# [Problem to work on]
In the copy, leave out the pictures and repeat all records exactly.
Input data Start Marker
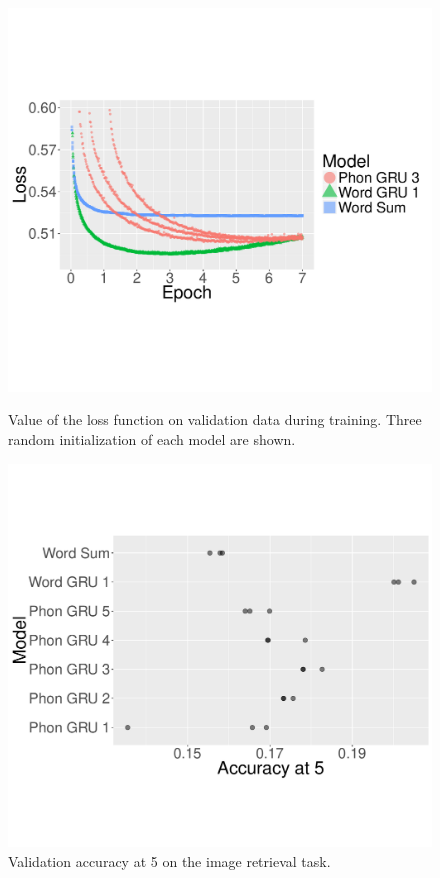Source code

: \begin{figure}
    \centering
  \begin{minipage}{0.45\textwidth}
    \includegraphics[scale=0.32]{loss-zoom.pdf}
    \caption{Value of the loss function on validation data during
      training. Three random initialization of each model are shown.}
    \label{fig:loss}
  \end{minipage}
\hspace{0.3cm}
  \begin{minipage}{0.45\textwidth}
    \includegraphics[scale=0.32]{accat5.pdf}
    \caption{Validation accuracy at 5 on the image retrieval task.}
    \label{fig:accat5}
  \end{minipage}
\end{figure}

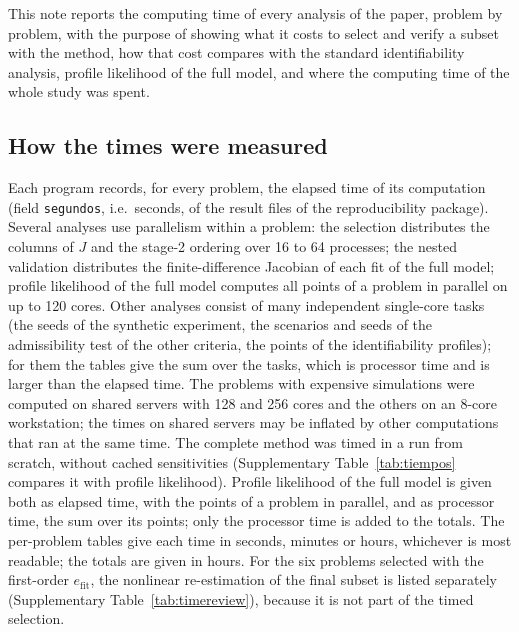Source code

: 

This note reports the computing time of every analysis of the paper, problem by problem, with the purpose of showing what it costs to select and verify a subset with the method, how that cost compares with the standard identifiability analysis, profile likelihood of the full model, and where the computing time of the whole study was spent.

\subsection*{How the times were measured}
Each program records, for every problem, the elapsed time of its computation (field \texttt{segundos}, i.e.\ seconds, of the result files of the reproducibility package). Several analyses use parallelism within a problem: the selection distributes the columns of $J$ and the stage-2 ordering over 16 to 64 processes; the nested validation distributes the finite-difference Jacobian of each fit of the full model; profile likelihood of the full model computes all points of a problem in parallel on up to 120 cores. Other analyses consist of many independent single-core tasks (the seeds of the synthetic experiment, the scenarios and seeds of the admissibility test of the other criteria, the points of the identifiability profiles); for them the tables give the sum over the tasks, which is processor time and is larger than the elapsed time. The problems with expensive simulations were computed on shared servers with 128 and 256 cores and the others on an 8-core workstation; the times on shared servers may be inflated by other computations that ran at the same time. The complete method was timed in a run from scratch, without cached sensitivities (Supplementary Table~\ref{tab:tiempos} compares it with profile likelihood). Profile likelihood of the full model is given both as elapsed time, with the points of a problem in parallel, and as processor time, the sum over its points; only the processor time is added to the totals. The per-problem tables give each time in seconds, minutes or hours, whichever is most readable; the totals are given in hours. For the six problems selected with the first-order $e_{\mathrm{fit}}$, the nonlinear re-estimation of the final subset is listed separately (Supplementary Table~\ref{tab:timereview}), because it is not part of the timed selection.

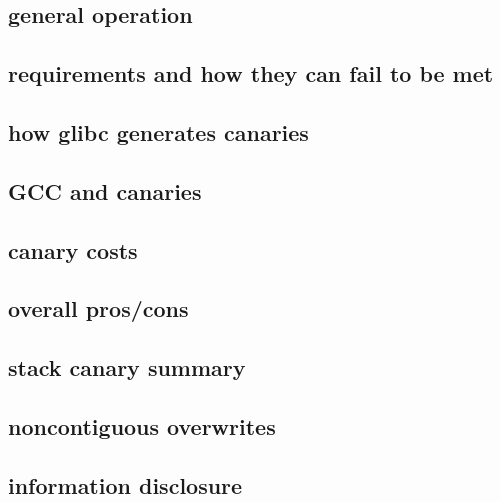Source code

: \subsection{general operation}


\subsection{requirements and how they can fail to be met}

\subsection{how glibc generates canaries}


\subsection{GCC and canaries}


\subsection{canary costs}


\subsection{overall pros/cons}


\subsection{stack canary summary}


\subsection{noncontiguous overwrites}





\subsection{information disclosure}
Input data End Marker
# [Written reply]
Source code

: \begin{figure}
    \centering
  \begin{minipage}{0.45\textwidth}
    \includegraphics[scale=0.32]{loss-zoom.pdf}
    \caption{Value of the loss function on validation data during
      training. Three random initialization of each model are shown.}
    \label{fig:loss}
  \end{minipage}
\hspace{0.3cm}
  \begin{minipage}{0.45\textwidth}
    \includegraphics[scale=0.32]{accat5.pdf}
    \caption{Validation accuracy at 5 on the image retrieval task.}
    \label{fig:accat5}
  \end{minipage}
\end{figure}

Source code

: 

This note reports the computing time of every analysis of the paper, problem by problem, with the purpose of showing what it costs to select and verify a subset with the method, how that cost compares with the standard identifiability analysis, profile likelihood of the full model, and where the computing time of the whole study was spent.

\subsection*{How the times were measured}
Each program records, for every problem, the elapsed time of its computation (field \texttt{segundos}, i.e.\ seconds, of the result files of the reproducibility package). Several analyses use parallelism within a problem: the selection distributes the columns of $J$ and the stage-2 ordering over 16 to 64 processes; the nested validation distributes the finite-difference Jacobian of each fit of the full model; profile likelihood of the full model computes all points of a problem in parallel on up to 120 cores. Other analyses consist of many independent single-core tasks (the seeds of the synthetic experiment, the scenarios and seeds of the admissibility test of the other criteria, the points of the identifiability profiles); for them the tables give the sum over the tasks, which is processor time and is larger than the elapsed time. The problems with expensive simulations were computed on shared servers with 128 and 256 cores and the others on an 8-core workstation; the times on shared servers may be inflated by other computations that ran at the same time. The complete method was timed in a run from scratch, without cached sensitivities (Supplementary Table~\ref{tab:tiempos} compares it with profile likelihood). Profile likelihood of the full model is given both as elapsed time, with the points of a problem in parallel, and as processor time, the sum over its points; only the processor time is added to the totals. The per-problem tables give each time in seconds, minutes or hours, whichever is most readable; the totals are given in hours. For the six problems selected with the first-order $e_{\mathrm{fit}}$, the nonlinear re-estimation of the final subset is listed separately (Supplementary Table~\ref{tab:timereview}), because it is not part of the timed selection.

Source code

: \subsection{general operation}


\subsection{requirements and how they can fail to be met}

\subsection{how glibc generates canaries}


\subsection{GCC and canaries}


\subsection{canary costs}


\subsection{overall pros/cons}


\subsection{stack canary summary}


\subsection{noncontiguous overwrites}





\subsection{information disclosure}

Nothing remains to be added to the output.